** Opening Given information block **
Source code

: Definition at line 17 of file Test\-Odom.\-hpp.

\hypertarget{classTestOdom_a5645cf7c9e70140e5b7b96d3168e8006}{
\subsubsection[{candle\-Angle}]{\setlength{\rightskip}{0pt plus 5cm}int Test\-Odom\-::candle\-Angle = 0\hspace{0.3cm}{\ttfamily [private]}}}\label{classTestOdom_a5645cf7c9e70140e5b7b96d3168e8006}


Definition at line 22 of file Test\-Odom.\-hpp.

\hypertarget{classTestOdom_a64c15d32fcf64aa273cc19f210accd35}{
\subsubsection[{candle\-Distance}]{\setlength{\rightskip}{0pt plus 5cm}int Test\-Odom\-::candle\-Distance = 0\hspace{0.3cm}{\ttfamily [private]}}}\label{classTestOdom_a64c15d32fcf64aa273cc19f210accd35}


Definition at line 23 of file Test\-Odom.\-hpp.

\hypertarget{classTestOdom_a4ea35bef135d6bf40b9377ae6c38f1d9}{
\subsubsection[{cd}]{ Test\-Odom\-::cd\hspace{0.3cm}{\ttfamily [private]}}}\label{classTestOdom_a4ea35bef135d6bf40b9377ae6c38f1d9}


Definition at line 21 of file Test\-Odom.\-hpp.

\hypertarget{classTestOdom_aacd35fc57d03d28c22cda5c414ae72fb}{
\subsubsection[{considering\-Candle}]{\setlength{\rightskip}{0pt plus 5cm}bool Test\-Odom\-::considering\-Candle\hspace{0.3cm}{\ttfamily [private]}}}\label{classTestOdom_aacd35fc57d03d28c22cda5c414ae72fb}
** Closing Given information block **
» What you need to do
Repeat all of the records exactly.

» Answer to this task
Source code

: Definition at line 17 of file Test\-Odom.\-hpp.

\hypertarget{classTestOdom_a5645cf7c9e70140e5b7b96d3168e8006}{
\subsubsection[{candle\-Angle}]{\setlength{\rightskip}{0pt plus 5cm}int Test\-Odom\-::candle\-Angle = 0\hspace{0.3cm}{\ttfamily [private]}}}\label{classTestOdom_a5645cf7c9e70140e5b7b96d3168e8006}


Definition at line 22 of file Test\-Odom.\-hpp.

\hypertarget{classTestOdom_a64c15d32fcf64aa273cc19f210accd35}{
\subsubsection[{candle\-Distance}]{\setlength{\rightskip}{0pt plus 5cm}int Test\-Odom\-::candle\-Distance = 0\hspace{0.3cm}{\ttfamily [private]}}}\label{classTestOdom_a64c15d32fcf64aa273cc19f210accd35}


Definition at line 23 of file Test\-Odom.\-hpp.

\hypertarget{classTestOdom_a4ea35bef135d6bf40b9377ae6c38f1d9}{
\subsubsection[{cd}]{ Test\-Odom\-::cd\hspace{0.3cm}{\ttfamily [private]}}}\label{classTestOdom_a4ea35bef135d6bf40b9377ae6c38f1d9}


Definition at line 21 of file Test\-Odom.\-hpp.

\hypertarget{classTestOdom_aacd35fc57d03d28c22cda5c414ae72fb}{
\subsubsection[{considering\-Candle}]{\setlength{\rightskip}{0pt plus 5cm}bool Test\-Odom\-::considering\-Candle\hspace{0.3cm}{\ttfamily [private]}}}\label{classTestOdom_aacd35fc57d03d28c22cda5c414ae72fb}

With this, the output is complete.